Da questo momento, ogni contribuente può accedere alla propria dichiarazione già compilata con i dati raccolti dal fisco e anche se non sarà possibile inviare la dichiarazione, può verificare tutte le informazioni inserite: redditi, spese detraibili o deducibili e altri dati già presenti.
Quando si può modificare e inviare il 730/2026
A partire dal 20 maggio 2026 si potrà modificare e inviare la propria dichiarazione.
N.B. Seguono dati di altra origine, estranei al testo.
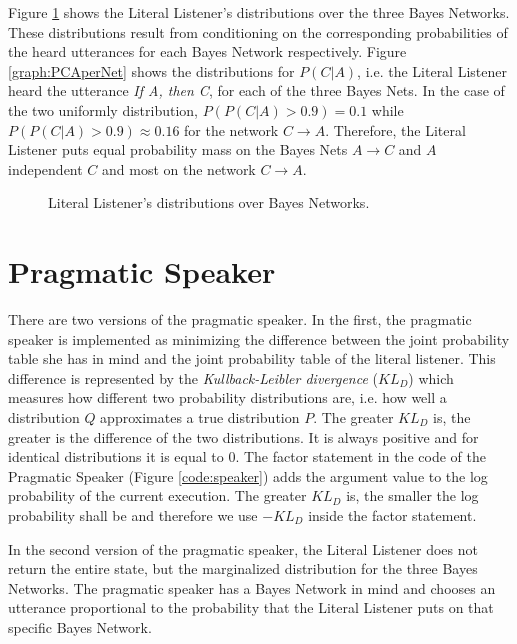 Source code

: Figure \ref{fig:LL-BN} shows the Literal Listener's distributions over the three Bayes Networks. These distributions result from conditioning on the corresponding probabilities of the heard utterances for each Bayes Network respectively. Figure \ref{graph:PCAperNet} shows the distributions for $P(C|A)$, i.e. the Literal Listener heard the utterance \textit{If A, then C}, for each of the three Bayes Nets. In the case of the two uniformly distribution, $P(P(C|A)>0.9)=0.1$ while $P(P(C|A)>0.9) \approx 0.16$ for the network $C \rightarrow A$. Therefore, the Literal Listener puts equal probability mass on the Bayes Nets $A \rightarrow C$ and $A$ independent $C$ and most on the network $C \rightarrow A$.


\begin{figure}[ht]
\centering
{}\qquad
{}

\qquad
{}

\caption{Literal Listener's distributions over Bayes Networks.}
\label{fig:LL-BN}
\end{figure}


\FloatBarrier
\section*{Pragmatic Speaker}

There are two versions of the pragmatic speaker. In the first, the pragmatic speaker is implemented as minimizing the difference between the joint probability table she has in mind and the joint probability table of the literal listener. This difference is represented by the \textit{Kullback-Leibler divergence} ($KL_D$) which measures how different two probability distributions are, i.e. how well a distribution $Q$ approximates a true distribution $P$. The greater $KL_D$ is, the greater is the difference of the two distributions. It is always positive and for identical distributions it is equal to 0. The factor statement in the code of the Pragmatic Speaker (Figure \ref{code:speaker}) adds the argument value to the log probability of the current execution. The greater $KL_D$ is, the smaller the log probability shall be and therefore we use $-KL_D$ inside the factor statement.

In the second version of the pragmatic speaker, the Literal Listener does not return the entire state, but the marginalized distribution for the three Bayes Networks. The pragmatic speaker has a Bayes Network in mind and chooses an utterance proportional to the probability that the Literal Listener puts on that specific Bayes Network. 


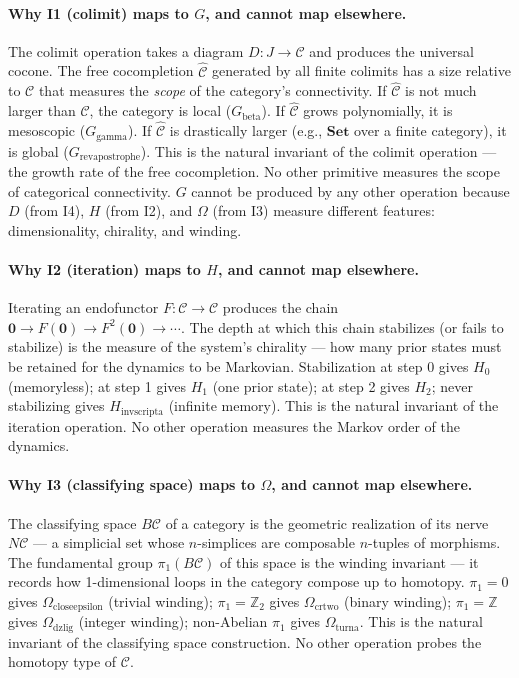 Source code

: \documentclass[12pt,a4paper]{article}
\begin{document}
\paragraph{Why I1 (colimit) maps to $G$, and cannot map elsewhere.}
The colimit operation takes a diagram $D: J \to \mathcal{C}$ and produces the universal cocone. The free cocompletion $\hat{\mathcal{C}}$ generated by all finite colimits has a size relative to $\mathcal{C}$ that measures the \emph{scope} of the category's connectivity. If $\hat{\mathcal{C}}$ is not much larger than $\mathcal{C}$, the category is local ($G_{\text{beta}}$). If $\hat{\mathcal{C}}$ grows polynomially, it is mesoscopic ($G_{\text{gamma}}$). If $\hat{\mathcal{C}}$ is drastically larger (e.g., $\mathbf{Set}$ over a finite category), it is global ($G_{\text{revapostrophe}}$). This is the natural invariant of the colimit operation --- the growth rate of the free cocompletion. No other primitive measures the scope of categorical connectivity. $G$ cannot be produced by any other operation because $D$ (from I4), $H$ (from I2), and $\Omega$ (from I3) measure different features: dimensionality, chirality, and winding.

\paragraph{Why I2 (iteration) maps to $H$, and cannot map elsewhere.}
Iterating an endofunctor $F: \mathcal{C} \to \mathcal{C}$ produces the chain $\mathbf{0} \to F(\mathbf{0}) \to F^2(\mathbf{0}) \to \cdots$. The depth at which this chain stabilizes (or fails to stabilize) is the measure of the system's chirality --- how many prior states must be retained for the dynamics to be Markovian. Stabilization at step 0 gives $H_0$ (memoryless); at step 1 gives $H_1$ (one prior state); at step 2 gives $H_2$; never stabilizing gives $H_{\text{invscripta}}$ (infinite memory). This is the natural invariant of the iteration operation. No other operation measures the Markov order of the dynamics.

\paragraph{Why I3 (classifying space) maps to $\Omega$, and cannot map elsewhere.}
The classifying space $B\mathcal{C}$ of a category is the geometric realization of its nerve $N\mathcal{C}$ --- a simplicial set whose $n$-simplices are composable $n$-tuples of morphisms. The fundamental group $\pi_1(B\mathcal{C})$ of this space is the winding invariant --- it records how 1-dimensional loops in the category compose up to homotopy. $\pi_1 = 0$ gives $\Omega_{\text{closeepsilon}}$ (trivial winding); $\pi_1 = \mathbb{Z}_2$ gives $\Omega_{\text{crtwo}}$ (binary winding); $\pi_1 = \mathbb{Z}$ gives $\Omega_{\text{dzlig}}$ (integer winding); non-Abelian $\pi_1$ gives $\Omega_{\text{turna}}$. This is the natural invariant of the classifying space construction. No other operation probes the homotopy type of $\mathcal{C}$.
\end{document}
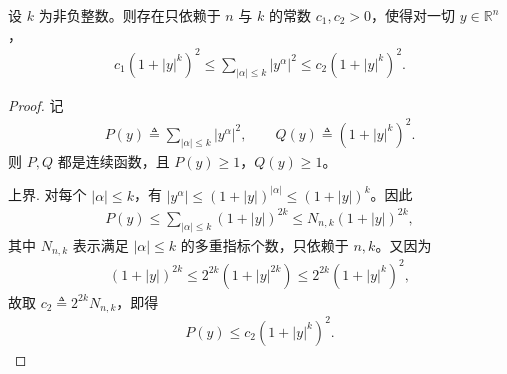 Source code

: \documentclass[../../main.tex]{subfiles}
\begin{document}
\begin{lemma}\label{lemma:多项式等价}
设 $k$ 为非负整数。则存在只依赖于 $n$ 与 $k$ 的常数 $c_1,c_2>0$，使得对一切 $y\in\mathbb{R}^n$，
\begin{align}\label{eq:多项式等价}
c_1(1+|y|^k)^2
\leqslant \sum_{|\alpha|\leqslant k}|y^\alpha|^2
\leqslant c_2(1+|y|^k)^2.
\end{align}
\end{lemma}
\begin{proof}
记
\begin{align*}
P(y)\triangleq\sum_{|\alpha|\leqslant k}|y^\alpha|^2,\qquad Q(y)\triangleq(1+|y|^k)^2.
\end{align*}
则 $P,Q$ 都是连续函数，且 $P(y)\geqslant 1$，$Q(y)\geqslant 1$。

{\heiti 上界. } 对每个 $|\alpha|\leqslant k$，有 $|y^\alpha|\leqslant (1+|y|)^{|\alpha|}\leqslant (1+|y|)^k$。因此
\begin{align*}
P(y)\leqslant \sum_{|\alpha|\leqslant k}(1+|y|)^{2k}
\leqslant N_{n,k}(1+|y|)^{2k},
\end{align*}
其中 $N_{n,k}$ 表示满足 $|\alpha|\leqslant k$ 的多重指标个数，只依赖于 $n,k$。又因为
\begin{align*}
(1+|y|)^{2k}\leqslant 2^{2k}(1+|y|^{2k})\leqslant 2^{2k}(1+|y|^k)^2,
\end{align*}
故取 $c_2\triangleq 2^{2k}N_{n,k}$，即得
\begin{align*}
P(y)\leqslant c_2(1+|y|^k)^2.
\end{align*}


\end{proof}
\end{document}
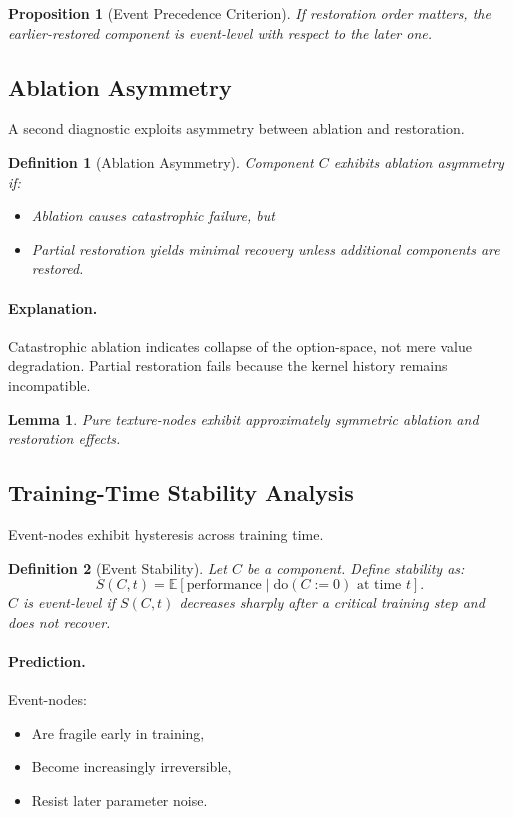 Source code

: \documentclass[11pt]{article}
\newtheorem{definition}{Definition}
\newtheorem{lemma}{Lemma}
\newtheorem{proposition}{Proposition}
\theoremstyle{remark}
\newcommand{\Do}{\mathrm{do}}
\begin{document}
\begin{proposition}[Event Precedence Criterion]
If restoration order matters, the earlier-restored component is
event-level with respect to the later one.
\end{proposition}

\subsection{Ablation Asymmetry}

A second diagnostic exploits asymmetry between ablation and restoration.

\begin{definition}[Ablation Asymmetry]
Component $C$ exhibits ablation asymmetry if:
\begin{itemize}
\item Ablation causes catastrophic failure, but
\item Partial restoration yields minimal recovery unless additional
components are restored.
\end{itemize}
\end{definition}

\paragraph{Explanation.}
Catastrophic ablation indicates collapse of the option-space, not mere
value degradation. Partial restoration fails because the kernel history
remains incompatible.

\begin{lemma}
Pure texture-nodes exhibit approximately symmetric ablation and
restoration effects.
\end{lemma}

\subsection{Training-Time Stability Analysis}

Event-nodes exhibit hysteresis across training time.

\begin{definition}[Event Stability]
Let $C$ be a component. Define stability as:
\[
S(C,t) = \mathbb{E}[\text{performance} \mid \Do(C := 0) \text{ at time } t].
\]
$C$ is event-level if $S(C,t)$ decreases sharply after a critical
training step and does not recover.
\end{definition}

\paragraph{Prediction.}
Event-nodes:
\begin{itemize}
\item Are fragile early in training,
\item Become increasingly irreversible,
\item Resist later parameter noise.
\end{itemize}
\end{document}
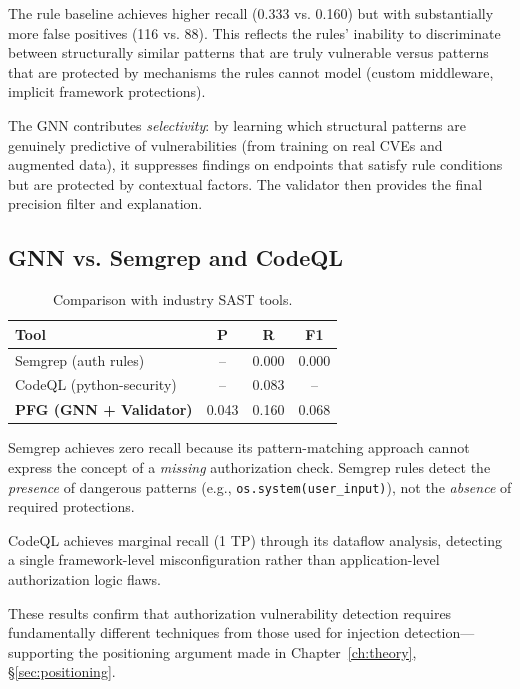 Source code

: The rule baseline achieves higher recall (0.333 vs. 0.160) but with substantially more false positives (116 vs. 88). This reflects the rules' inability to discriminate between structurally similar patterns that are truly vulnerable versus patterns that are protected by mechanisms the rules cannot model (custom middleware, implicit framework protections).

The GNN contributes \emph{selectivity}: by learning which structural patterns are genuinely predictive of vulnerabilities (from training on real CVEs and augmented data), it suppresses findings on endpoints that satisfy rule conditions but are protected by contextual factors. The validator then provides the final precision filter and explanation.

\subsection{GNN vs. Semgrep and CodeQL}

\begin{table}[htbp]
\centering
\caption{Comparison with industry SAST tools.}
\label{tab:sast-comparison}
\begin{tabular}{@{}lccc@{}}
\toprule
\textbf{Tool} & \textbf{P} & \textbf{R} & \textbf{F1} \\
\midrule
Semgrep (auth rules) & -- & 0.000 & 0.000 \\
CodeQL (python-security) & -- & 0.083 & -- \\
\textbf{PFG (GNN + Validator)} & 0.043 & 0.160 & 0.068 \\
\bottomrule
\end{tabular}
\end{table}

Semgrep achieves zero recall because its pattern-matching approach cannot express the concept of a \emph{missing} authorization check. Semgrep rules detect the \emph{presence} of dangerous patterns (e.g., \texttt{os.system(user\_input)}), not the \emph{absence} of required protections.

CodeQL achieves marginal recall (1 TP) through its dataflow analysis, detecting a single framework-level misconfiguration rather than application-level authorization logic flaws.

These results confirm that authorization vulnerability detection requires fundamentally different techniques from those used for injection detection—supporting the positioning argument made in Chapter~\ref{ch:theory}, \S\ref{sec:positioning}.

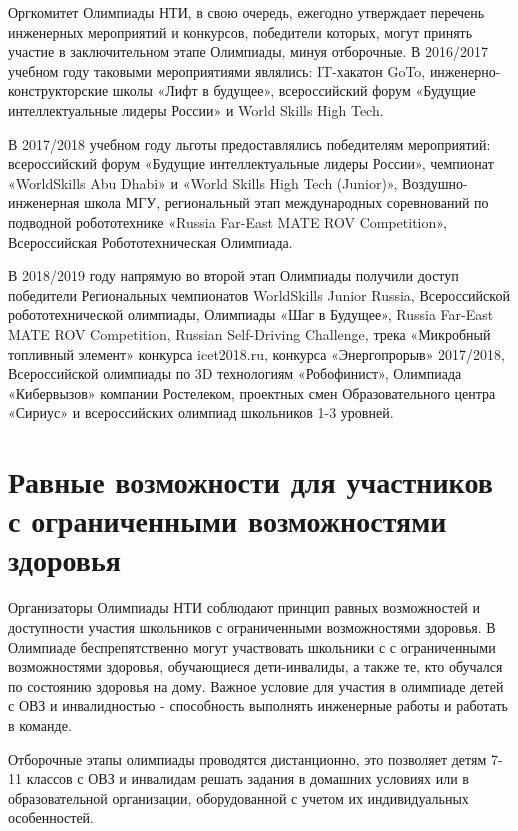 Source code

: Оргкомитет Олимпиады НТИ, в свою очередь, ежегодно утверждает перечень инженерных мероприятий и конкурсов, победители которых, могут принять участие в заключительном этапе Олимпиады, минуя отборочные. В 2016/2017 учебном году таковыми мероприятиями являлись: IT-хакатон GoTo, инженерно-конструкторские школы «Лифт в будущее»,  всероссийский форум «Будущие интеллектуальные лидеры России» и World Skills High Tech. 

В 2017/2018 учебном году льготы предоставлялись победителям мероприятий: всероссийский форум «Будущие интеллектуальные лидеры России», чемпионат \linebreak «WorldSkills Abu Dhabi» и «World Skills High Tech (Junior)», Воздушно-инженерная школа МГУ, региональный этап международных соревнований по подводной робототехнике «Russia Far-East MATE ROV Competition», Всероссийская Робототехническая Олимпиада.

В 2018/2019 году напрямую во второй этап Олимпиады получили доступ победители Региональных чемпионатов WorldSkills Junior Russia, Всероссийской робототехнической олимпиады, Олимпиады «Шаг в Будущее», Russia Far-East MATE ROV Competition, Russian Self-Driving Challenge, трека «Микробный топливный элемент» конкурса icet2018.ru, конкурса «Энергопрорыв» 2017/2018, Всероссийской олимпиады по 3D технологиям «Робофинист», Олимпиада «Кибервызов» компании Ростелеком, проектных смен Образовательного центра «Сириус» и всероссийских олимпиад школьников 1-3 уровней.

\section*{Равные возможности для участников с  ограниченными возможностями здоровья}

Организаторы Олимпиады НТИ соблюдают принцип равных возможностей и доступности участия школьников с ограниченными возможностями здоровья. В Олимпиаде беспрепятственно могут участвовать школьники с с ограниченными возможностями здоровья, обучающиеся дети-инвалиды, а также те, кто обучался по состоянию здоровья на дому. Важное условие для участия в олимпиаде детей с ОВЗ и инвалидностью - способность выполнять инженерные работы и работать в команде.


Отборочные этапы олимпиады проводятся дистанционно, это позволяет детям 7-11 классов с ОВЗ и инвалидам решать задания в домашних условиях или в образовательной организации, оборудованной с учетом их индивидуальных особенностей.


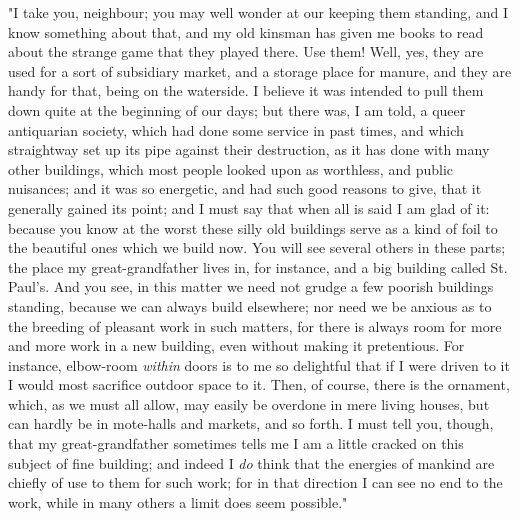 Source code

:"I take you, neighbour; you may well wonder at our keeping them
standing, and I know something about that, and my old kinsman has given
me books to read about the strange game that they played there. Use
them! Well, yes, they are used for a sort of subsidiary market, and a
storage place for manure, and they are handy for that, being on the
waterside. I believe it was intended to pull them down quite at the
beginning of our days; but there was, I am told, a queer antiquarian
society, which had done some service in past times, and which
straightway set up its pipe against their destruction, as it has done
with many other buildings, which most people looked upon as worthless,
and public nuisances; and it was so energetic, and had such good reasons
to give, that it generally gained its point; and I must say that when
all is said I am glad of it: because you know at the worst these silly
old buildings serve as a kind of foil to the beautiful ones which we
build now. You will see several others in these parts; the place my
great-grandfather lives in, for instance, and a big building called St.
Paul's. And you see, in this matter we need not grudge a few poorish
buildings standing, because we can always build elsewhere; nor need we
be anxious as to the breeding of pleasant work in such matters, for
there is always room for more and more work in a new building, even
without making it pretentious. For instance, elbow-room \emph{within}
doors is to me so delightful that if I were driven to it I would most
sacrifice outdoor space to it. Then, of course, there is the ornament,
which, as we must all allow, may easily be overdone in mere living
houses, but can hardly be in mote-halls and markets, and so forth. I
must tell you, though, that my great-grandfather sometimes tells me I am
a little cracked on this subject of fine building; and indeed I
\emph{do} think that the energies of mankind are chiefly of use to them
for such work; for in that direction I can see no end to the work, while
in many others a limit does seem possible."
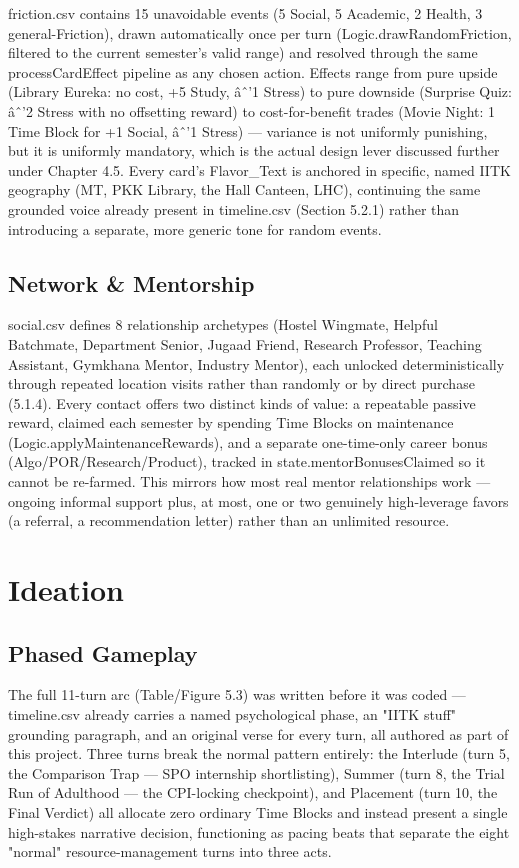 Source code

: friction.csv contains 15 unavoidable events (5 Social, 5 Academic, 2 Health, 3 general-Friction), drawn automatically once per turn (Logic.drawRandomFriction, filtered to the current semester's valid range) and resolved through the same processCardEffect pipeline as any chosen action. Effects range from pure upside (Library Eureka: no cost, +5 Study, âˆ'1 Stress) to pure downside (Surprise Quiz: âˆ'2 Stress with no offsetting reward) to cost-for-benefit trades (Movie Night: 1 Time Block for +1 Social, âˆ'1 Stress) --- variance is not uniformly punishing, but it is uniformly mandatory, which is the actual design lever discussed further under Chapter 4.5. Every card's Flavor_Text is anchored in specific, named IITK geography (MT, PKK Library, the Hall Canteen, LHC), continuing the same grounded voice already present in timeline.csv (Section 5.2.1) rather than introducing a separate, more generic tone for random events.

\subsection{Network & Mentorship}

social.csv defines 8 relationship archetypes (Hostel Wingmate, Helpful Batchmate, Department Senior, Jugaad Friend, Research Professor, Teaching Assistant, Gymkhana Mentor, Industry Mentor), each unlocked deterministically through repeated location visits rather than randomly or by direct purchase (5.1.4). Every contact offers two distinct kinds of value: a repeatable passive reward, claimed each semester by spending Time Blocks on maintenance (Logic.applyMaintenanceRewards), and a separate one-time-only career bonus (Algo/POR/Research/Product), tracked in state.mentorBonusesClaimed so it cannot be re-farmed. This mirrors how most real mentor relationships work --- ongoing informal support plus, at most, one or two genuinely high-leverage favors (a referral, a recommendation letter) rather than an unlimited resource.

\section{Ideation}

\subsection{Phased Gameplay}

The full 11-turn arc (Table/Figure 5.3) was written before it was coded --- timeline.csv already carries a named psychological phase, an "IITK stuff" grounding paragraph, and an original verse for every turn, all authored as part of this project. Three turns break the normal pattern entirely: the Interlude (turn 5, the Comparison Trap --- SPO internship shortlisting), Summer (turn 8, the Trial Run of Adulthood --- the CPI-locking checkpoint), and Placement (turn 10, the Final Verdict) all allocate zero ordinary Time Blocks and instead present a single high-stakes narrative decision, functioning as pacing beats that separate the eight "normal" resource-management turns into three acts.

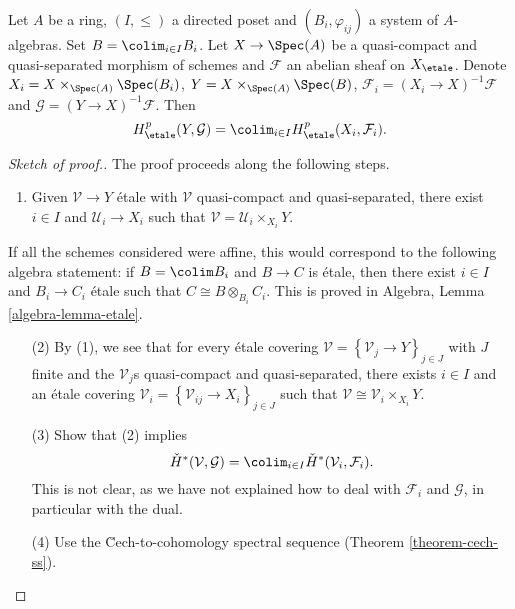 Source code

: \begin{theorem}
\label{theorem-directed-colimit-cohomology}
Let $A$ be a ring, $(I, \leq)$ a directed poset and $(B_i, \varphi_{ij})$ a
system of $A$-algebras. Set $B=\colim_{i\in I} B_i$. Let $X \to \Spec(A)$
be a quasi-compact and quasi-separated morphism of schemes and
$\mathcal{F}$ an abelian sheaf on $X_\etale$. Denote
$X_i = X \times_{\Spec(A)} \Spec(B_i)$,
$Y = X \times_{\Spec(A)} \Spec(B)$,
$\mathcal{F}_i = (X_i\to X)^{-1}\mathcal{F}$ and
$\mathcal{G} = (Y \to X)^{-1}\mathcal{F}$. Then
$$
H_\etale^p(Y, \mathcal{G}) =
\colim_{i\in I} H_\etale^p (X_i, \mathcal{F}_i).
$$
\end{theorem}

\begin{proof}[Sketch of proof.]
The proof proceeds along the following steps.
\begin{enumerate}
\item Given $\mathcal{V}\to Y$ \'etale with $\mathcal{V}$ quasi-compact and
quasi-separated, there exist $i\in I$ and $\mathcal{U}_i \to X_i$ such that
$\mathcal{V} = \mathcal{U}_i \times_{X_i} Y$.
\end{enumerate}
If all the schemes considered were affine, this would correspond to the
following algebra statement: if $B=\colim B_i$ and $B\to C$ is \'etale,
then there exist $i\in I$ and $B_i\to C_i$ \'etale such that $C \cong B
\otimes_{B_i} C_i$. This is proved in Algebra, Lemma \ref{algebra-lemma-etale}.
\begin{enumerate}
\item[(2)]
By (1), we see that for every \'etale covering $\mathcal{V} =
\left\{\mathcal{V}_j\to Y\right\}_{j\in J}$ with $J$ finite and the
$\mathcal{V}_j$s quasi-compact and quasi-separated, there exists $i\in I$ and
an \'etale covering $\mathcal{V}_i = \left\{\mathcal{V}_{ij} \to X_i
\right\}_{j\in J}$ such that $\mathcal{V} \cong \mathcal{V}_i \times_{X_i} Y$.
\item[(3)]
Show that (2) implies
$$
\check H^*(\mathcal{V}, \mathcal{G})=\colim_{i\in I}\check
H^*(\mathcal{V}_i, \mathcal{F}_i).
$$
This is not clear, as we have not explained how to deal with $\mathcal{F}_i$
and $\mathcal{G}$, in particular with the dual.
\item[(4)] Use the \u Cech-to-cohomology spectral sequence
(Theorem \ref{theorem-cech-ss}).
\end{enumerate}
\end{proof}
Il contribuente può scegliere se accettare il modello così com’è oppure modificarlo prima dell’invio.
Accettare la precompilata senza modifiche è la soluzione più semplice e comporta meno controlli da parte dell’Agenzia, ma bisogna fare attenzione perché non sempre i dati precaricati sono completi o corretti.
Ricordiamo ai nostri lettori che, in caso di modifica, il contribuente si assume la responsabilità dei dati inseriti. Questo comporta controlli da parte dell’Agenzia delle Entrate, soprattutto sulle spese aggiunte o corrette, che portano ad un aumento degli oneri detraibili o deducibili.
In caso di verifica, sarà necessario dimostrare quanto dichiarato con idonea documentazione (fatture, ricevute, scontrini, bonifici).
Entro quando si può trasmettere il 730/2026
La dichiarazione 730, sia precompilata sia ordinaria, può essere trasmessa entro il 30 settembre 2026.
Oltre tale data, i contribuenti che non hanno ancora inviato la dichiarazione non potranno più utilizzare il modello 730, ma dovranno ricorrere al modello Redditi Persone Fisiche.
730 inviato: entro quando si può correggere
Dopo aver trasmesso il 730, se ci si accorge di averlo inviato con errori o omissioni, è possibile annullarlo entro il 20 giugno 2026.
L’annullamento consente di cancellare completamente la dichiarazione inviata e di presentarne una nuova, corretta, come se fosse la prima.
Se invece l’errore viene scoperto più tardi, si dovrà procedere con il 730 integrativo entro il 25 ottobre 2026.
Il modello integrativo serve per correggere una dichiarazione già inviata quando la modifica è a favore del contribuente, ad esempio se si ha diritto a un rimborso più alto o se sono state dimenticate spese detraibili.
In alternativa, è possibile presentare il modello Redditi correttivo entro il 30 novembre 2026 quando la correzione non è a favore del contribuente. Questo accade, ad esempio, se ci si accorge di aver dimenticato un reddito o di aver indicato detrazioni non spettanti, situazioni che comportano quindi un aumento delle imposte da pagare o una riduzione del rimborso.